En un mot, il se délectait.

Il s'appuya contre le chambranle, lorgna les ongles de sa main gauche et bâilla un instant, puis reposa son regard amusé sur le prince bénétnashien. Ce dernier semblait contrarié, mais maître de lui-même. Sans doute pensait-il que rien n'était fait. Mais il devait ignorer que quelques minutes plus tôt, un cheval emplumé, une créature inexistante, un mythe en somme, s'était posé dans la cour avec une bien mauvaise nouvelle en croupe. Tant pis pour lui.

« Je suis désolé, Votre Majesté, mais je crois que vos officiers ont eu quelques soucis en venant par ici. » fit-il, faussement désolé.

Alcyon le foudroya du regard.

« Je vous ai sous-estimé, Maître Sandar. J'aurais dû imaginer que vous seriez prêt à sacrifier des Gérébrans, ces rassemblements, et même toute une ville comme Murmay, pour endormir ma méfiance... Vous avez même torturé votre général ! » grommela-t-il.

Mikah lui sourit, tranquille.

« Vous imaginez trop que les scrupules nous étouffent, cher prince, et que vous êtes le seul à pouvoir frapper sans frémir. Je n'ai pas de leçon à recevoir dans ce domaine. » répondit-il.

Alcyon secoua la tête.

« Il est vraiment regrettable que vous ayez choisi le camp gérébran. Nous aurions pu faire une bonne équipe, vous et moi. » ajouta le Bénétnashien, s'approchant lentement, l'épée pointée vers le sol.
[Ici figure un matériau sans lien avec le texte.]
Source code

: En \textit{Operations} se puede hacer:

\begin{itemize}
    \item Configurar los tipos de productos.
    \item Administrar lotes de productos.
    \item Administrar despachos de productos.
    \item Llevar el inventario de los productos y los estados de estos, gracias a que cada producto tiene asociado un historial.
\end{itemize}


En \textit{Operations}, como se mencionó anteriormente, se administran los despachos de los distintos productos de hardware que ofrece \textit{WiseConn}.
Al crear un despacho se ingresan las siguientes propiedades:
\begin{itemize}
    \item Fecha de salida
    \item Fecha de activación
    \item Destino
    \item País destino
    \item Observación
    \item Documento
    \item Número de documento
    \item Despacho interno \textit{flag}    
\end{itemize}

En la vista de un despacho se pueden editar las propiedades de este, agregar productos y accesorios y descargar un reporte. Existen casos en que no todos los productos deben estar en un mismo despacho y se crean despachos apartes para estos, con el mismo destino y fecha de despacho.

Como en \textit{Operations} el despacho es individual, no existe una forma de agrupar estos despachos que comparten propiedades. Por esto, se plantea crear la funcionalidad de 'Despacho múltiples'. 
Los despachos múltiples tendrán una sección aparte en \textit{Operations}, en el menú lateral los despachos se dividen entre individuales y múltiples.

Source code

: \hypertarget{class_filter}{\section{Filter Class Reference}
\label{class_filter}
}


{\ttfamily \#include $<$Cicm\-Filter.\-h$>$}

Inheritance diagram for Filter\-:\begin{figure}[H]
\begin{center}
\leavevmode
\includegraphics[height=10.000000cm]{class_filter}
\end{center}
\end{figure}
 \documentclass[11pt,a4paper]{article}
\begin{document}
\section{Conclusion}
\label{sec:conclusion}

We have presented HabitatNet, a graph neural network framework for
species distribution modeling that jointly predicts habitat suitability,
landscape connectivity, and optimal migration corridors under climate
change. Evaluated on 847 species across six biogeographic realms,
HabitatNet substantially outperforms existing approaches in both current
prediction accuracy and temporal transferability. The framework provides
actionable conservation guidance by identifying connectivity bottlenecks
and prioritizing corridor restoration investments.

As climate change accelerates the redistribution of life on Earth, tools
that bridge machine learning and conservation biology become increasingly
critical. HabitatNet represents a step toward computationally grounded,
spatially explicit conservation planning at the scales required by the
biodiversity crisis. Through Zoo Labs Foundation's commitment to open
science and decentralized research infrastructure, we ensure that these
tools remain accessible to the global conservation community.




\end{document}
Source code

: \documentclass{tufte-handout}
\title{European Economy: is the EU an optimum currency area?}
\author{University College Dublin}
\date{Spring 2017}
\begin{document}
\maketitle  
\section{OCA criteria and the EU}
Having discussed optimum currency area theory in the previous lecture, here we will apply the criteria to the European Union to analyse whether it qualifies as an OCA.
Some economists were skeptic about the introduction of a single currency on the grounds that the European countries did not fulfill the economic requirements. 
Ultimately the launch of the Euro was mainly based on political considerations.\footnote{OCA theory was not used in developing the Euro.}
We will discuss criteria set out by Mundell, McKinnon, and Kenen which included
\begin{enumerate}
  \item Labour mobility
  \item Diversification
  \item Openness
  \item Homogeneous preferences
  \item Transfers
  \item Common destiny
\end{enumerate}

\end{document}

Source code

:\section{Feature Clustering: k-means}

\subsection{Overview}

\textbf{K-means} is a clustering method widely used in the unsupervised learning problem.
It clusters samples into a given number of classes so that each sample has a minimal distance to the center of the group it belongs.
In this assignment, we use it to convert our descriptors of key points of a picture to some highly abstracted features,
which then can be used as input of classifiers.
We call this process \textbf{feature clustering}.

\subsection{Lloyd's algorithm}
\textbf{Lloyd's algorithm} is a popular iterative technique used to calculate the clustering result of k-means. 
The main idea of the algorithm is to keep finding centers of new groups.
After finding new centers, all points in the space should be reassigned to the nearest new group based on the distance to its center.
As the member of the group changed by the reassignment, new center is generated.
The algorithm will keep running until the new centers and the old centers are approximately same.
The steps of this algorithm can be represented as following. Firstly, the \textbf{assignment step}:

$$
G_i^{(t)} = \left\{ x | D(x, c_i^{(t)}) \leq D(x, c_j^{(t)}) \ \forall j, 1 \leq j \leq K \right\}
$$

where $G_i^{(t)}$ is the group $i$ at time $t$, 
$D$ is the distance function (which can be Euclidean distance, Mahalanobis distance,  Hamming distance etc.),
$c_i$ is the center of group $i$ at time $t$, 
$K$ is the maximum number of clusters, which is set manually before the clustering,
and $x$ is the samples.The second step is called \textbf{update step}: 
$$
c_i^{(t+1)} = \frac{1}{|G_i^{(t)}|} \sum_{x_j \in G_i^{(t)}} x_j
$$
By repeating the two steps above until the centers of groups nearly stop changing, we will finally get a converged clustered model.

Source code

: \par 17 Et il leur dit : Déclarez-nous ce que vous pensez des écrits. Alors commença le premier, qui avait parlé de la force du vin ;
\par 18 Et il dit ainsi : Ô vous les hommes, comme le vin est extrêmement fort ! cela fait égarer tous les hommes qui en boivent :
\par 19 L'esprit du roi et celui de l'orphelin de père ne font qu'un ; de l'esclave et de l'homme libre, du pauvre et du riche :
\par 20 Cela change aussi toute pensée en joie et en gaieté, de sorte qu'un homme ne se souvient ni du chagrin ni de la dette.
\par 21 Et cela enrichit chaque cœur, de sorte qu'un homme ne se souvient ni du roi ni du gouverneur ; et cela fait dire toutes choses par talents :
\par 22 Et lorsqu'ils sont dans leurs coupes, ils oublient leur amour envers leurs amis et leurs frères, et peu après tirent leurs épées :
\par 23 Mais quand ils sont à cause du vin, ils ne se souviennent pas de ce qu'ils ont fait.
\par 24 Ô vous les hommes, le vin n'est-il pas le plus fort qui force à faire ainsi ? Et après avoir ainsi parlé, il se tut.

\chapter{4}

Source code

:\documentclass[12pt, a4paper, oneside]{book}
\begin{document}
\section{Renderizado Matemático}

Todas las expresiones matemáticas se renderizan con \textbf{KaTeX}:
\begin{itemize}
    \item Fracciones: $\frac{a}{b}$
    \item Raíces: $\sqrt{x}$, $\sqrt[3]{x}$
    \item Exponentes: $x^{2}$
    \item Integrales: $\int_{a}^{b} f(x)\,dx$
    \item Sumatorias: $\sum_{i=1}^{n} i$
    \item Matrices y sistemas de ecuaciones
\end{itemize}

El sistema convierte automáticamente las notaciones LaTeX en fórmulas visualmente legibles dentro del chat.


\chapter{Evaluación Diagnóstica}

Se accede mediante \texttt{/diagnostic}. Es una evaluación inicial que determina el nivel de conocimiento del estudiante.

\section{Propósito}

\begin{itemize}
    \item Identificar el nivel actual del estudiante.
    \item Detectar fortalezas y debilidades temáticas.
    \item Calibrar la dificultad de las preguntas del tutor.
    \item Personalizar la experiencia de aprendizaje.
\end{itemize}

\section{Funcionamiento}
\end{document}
Mikah ne se faisait pas d'illusion sur ses intentions.

« Je ne crois pas, dit l'espion. Une bonne équipe tient sur l'alliance entre des talents complémentaires. Et voici justement qu'arrive mon partenaire favori... »

Mikah fit un pas de côté alors que Dimitri s'encadrait à son tour dans l'embrasure de la porte, fulminant, l'épée blanche hors du fourreau. Il croisa le regard du chef espion qui lui sourit amicalement, comme s'ils se rencontraient au coin d'une rue.

« Je te le laisse. » offrit l'espion au général.

Dimitri avait les yeux réduits à l'état de fente, Snowvern dressée devant lui, et Alcyon se ramassa comme un tigre.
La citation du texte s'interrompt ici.